All Classes Namespaces Functions Variables Typedefs Enumerations Enumerator
How to benchmark planners

Writing Benchmarking Code

Benchmarking a set of planners on a specified problem is a simple task in OMPL. The steps involved are as follows:

  • Configure the benchmark problem using ompl::geometric::SimpleSetup or ompl::control::SimpleSetup
  • Create a ompl::Benchmark object that takes the problem as input
  • Add one or more planners to the benchmark
  • Optionally add events to be called before and/or after the execution of a planner
  • Run the benchmark problem a specified number of times, subject to specified time and memory limits

The following code snippet shows you how to do this. We will start with some initial code that you have probably already used:

    #include "ompl/tools/benchmark/Benchmark.h"

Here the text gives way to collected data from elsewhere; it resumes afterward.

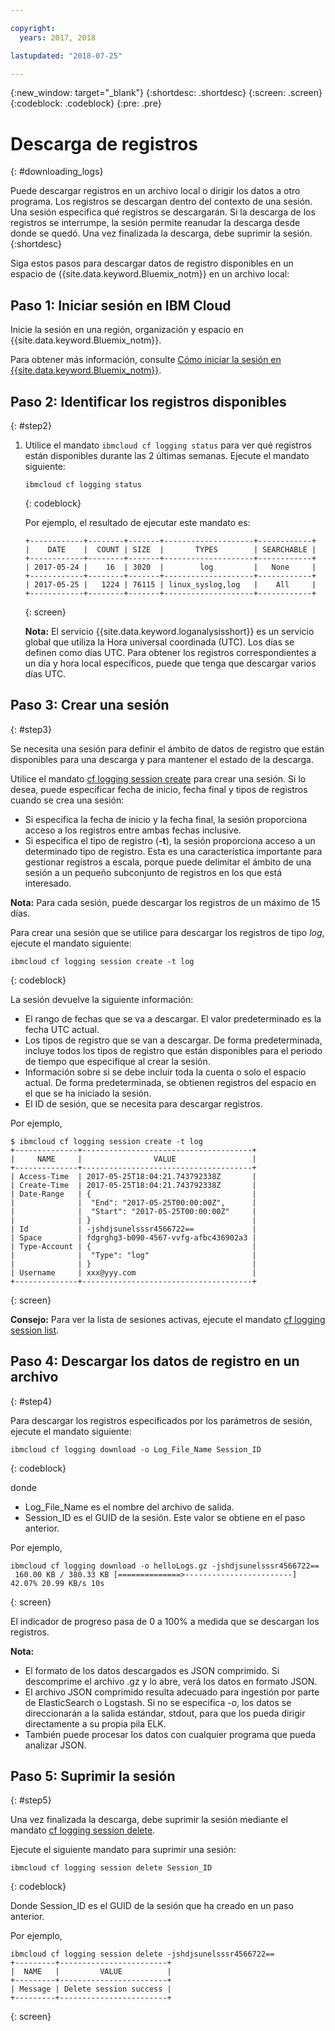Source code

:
 ```yaml
---

copyright:
  years: 2017, 2018

lastupdated: "2018-07-25"

---
```



{:new_window: target="_blank"}
{:shortdesc: .shortdesc}
{:screen: .screen}
{:codeblock: .codeblock}
{:pre: .pre}

# Descarga de registros
{: #downloading_logs}

Puede descargar registros en un archivo local o dirigir los datos a otro programa. Los registros se descargan dentro del contexto de una sesión. Una sesión especifica qué registros se descargarán. Si la descarga de los registros se interrumpe, la sesión permite reanudar la descarga desde donde se quedó. Una vez finalizada la descarga, debe suprimir la sesión.
{:shortdesc}

Siga estos pasos para descargar datos de registro disponibles en un espacio de {{site.data.keyword.Bluemix_notm}} en un archivo local:

## Paso 1: Iniciar sesión en IBM Cloud

Inicie la sesión en una región, organización y espacio en {{site.data.keyword.Bluemix_notm}}. 

Para obtener más información, consulte [Cómo iniciar la sesión en {{site.data.keyword.Bluemix_notm}}](/docs/services/CloudLogAnalysis/qa/cli_qa.html#login).

## Paso 2: Identificar los registros disponibles
{: #step2}

1. Utilice el mandato `ibmcloud cf logging status` para ver qué registros están disponibles durante las 2 últimas semanas. Ejecute el mandato siguiente:

    ```
    ibmcloud cf logging status
    ```
    {: codeblock}
    
    Por ejemplo, el resultado de ejecutar este mandato es:
    
    ```
    +------------+--------+-------+--------------------+------------+
    |    DATE    |  COUNT | SIZE  |       TYPES        | SEARCHABLE |
    +------------+--------+-------+--------------------+------------+
    | 2017-05-24 |    16  | 3020  |        log         |   None     |
    +------------+--------+-------+--------------------+------------+
    | 2017-05-25 |   1224 | 76115 | linux_syslog,log   |    All     |
    +------------+--------+-------+--------------------+------------+
    ```
    {: screen}

    **Nota:** El servicio {{site.data.keyword.loganalysisshort}} es un servicio global que utiliza la Hora universal coordinada (UTC). Los días se definen como días UTC. Para obtener los registros correspondientes a un día y hora local específicos, puede que tenga que descargar varios días UTC.


## Paso 3: Crear una sesión
{: #step3}

Se necesita una sesión para definir el ámbito de datos de registro que están disponibles para una descarga y para mantener el estado de la descarga. 

Utilice el mandato [cf logging session create](/docs/services/CloudLogAnalysis/reference/logging_cli.html#session_create) para crear una sesión. Si lo desea, puede especificar fecha de inicio, fecha final y tipos de registros cuando se crea una sesión:  

* Si especifica la fecha de inicio y la fecha final, la sesión proporciona acceso a los registros entre ambas fechas inclusive. 
* Si especifica el tipo de registro (**-t**), la sesión proporciona acceso a un determinado tipo de registro. Esta es una característica importante para gestionar registros a escala, porque puede delimitar el ámbito de una sesión a un pequeño subconjunto de registros en los que está interesado.

**Nota:** Para cada sesión, puede descargar los registros de un máximo de 15 días.

Para crear una sesión que se utilice para descargar los registros de tipo *log*, ejecute el mandato siguiente:

```
ibmcloud cf logging session create -t log
```
{: codeblock}

La sesión devuelve la siguiente información:

* El rango de fechas que se va a descargar. El valor predeterminado es la fecha UTC actual.
* Los tipos de registro que se van a descargar. De forma predeterminada, incluye todos los tipos de registro que están disponibles para el periodo de tiempo que especifique al crear la sesión. 
* Información sobre si se debe incluir toda la cuenta o solo el espacio actual. De forma predeterminada, se obtienen registros del espacio en el que se ha iniciado la sesión.
* El ID de sesión, que se necesita para descargar registros.

Por ejemplo,

```
$ ibmcloud cf logging session create -t log     
+--------------+--------------------------------------+
|     NAME     |                VALUE                 |
+--------------+--------------------------------------+
| Access-Time  | 2017-05-25T18:04:21.743792338Z       |
| Create-Time  | 2017-05-25T18:04:21.743792338Z       |
| Date-Range   | {                                    |
|              |  "End": "2017-05-25T00:00:00Z",      |
|              |  "Start": "2017-05-25T00:00:00Z"     |
|              | }                                    |
| Id           | -jshdjsunelsssr4566722==             |
| Space        | fdgrghg3-b090-4567-vvfg-afbc436902a3 |
| Type-Account | {                                    |
|              |  "Type": "log"                       |
|              | }                                    |
| Username     | xxx@yyy.com                          |
+--------------+--------------------------------------+
```
{: screen}

**Consejo:** Para ver la lista de sesiones activas, ejecute el mandato [cf logging session list](/docs/services/CloudLogAnalysis/reference/logging_cli.html#session_list).

## Paso 4: Descargar los datos de registro en un archivo
{: #step4}

Para descargar los registros especificados por los parámetros de sesión, ejecute el mandato siguiente:

```
ibmcloud cf logging download -o Log_File_Name Session_ID
```
{: codeblock}

donde

* Log_File_Name es el nombre del archivo de salida.
* Session_ID es el GUID de la sesión. Este valor se obtiene en el paso anterior.

Por ejemplo,

```
ibmcloud cf logging download -o helloLogs.gz -jshdjsunelsssr4566722==
 160.00 KB / 380.33 KB [==============>------------------------]  42.07% 20.99 KB/s 10s
```
{: screen}

El indicador de progreso pasa de 0 a 100% a medida que se descargan los registros.

**Nota:** 

* El formato de los datos descargados es JSON comprimido. Si descomprime el archivo .gz y lo abre, verá los datos en formato JSON. 
* El archivo JSON comprimido resulta adecuado para ingestión por parte de ElasticSearch o Logstash. Si no se especifica -o, los datos se direccionarán a la salida estándar, stdout, para que los pueda dirigir directamente a su propia pila ELK.
* También puede procesar los datos con cualquier programa que pueda analizar JSON. 

## Paso 5: Suprimir la sesión
{: #step5}

Una vez finalizada la descarga, debe suprimir la sesión mediante el mandato [cf logging session delete](/docs/services/CloudLogAnalysis/reference/logging_cli.html#session_delete). 

Ejecute el siguiente mandato para suprimir una sesión:

```
ibmcloud cf logging session delete Session_ID
```
{: codeblock}

Donde Session_ID es el GUID de la sesión que ha creado en un paso anterior.

Por ejemplo,

```
ibmcloud cf logging session delete -jshdjsunelsssr4566722==
+---------+------------------------+
|  NAME   |         VALUE          |
+---------+------------------------+
| Message | Delete session success |
+---------+------------------------+
```
{: screen}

    // A function that matches the ompl::base::PlannerAllocator type.
    // It will be used later to allocate an instance of EST
    ompl::base::PlannerPtr myConfiguredPlanner(const ompl::base::SpaceInformationPtr &si)
    {
        geometric::EST *est = new ompl::geometric::EST(si);
        est->setRange(100.0);
        return ompl::base::PlannerPtr(est);
    }

    // Create a state space for the space we are planning in
    ompl::geometric::SimpleSetup ss(space);

    // Configure the problem to solve: set start state(s)
    // and goal representation
    // Everything must be set up to the point ss.solve()
    // can be called. Setting up a planner is not needed.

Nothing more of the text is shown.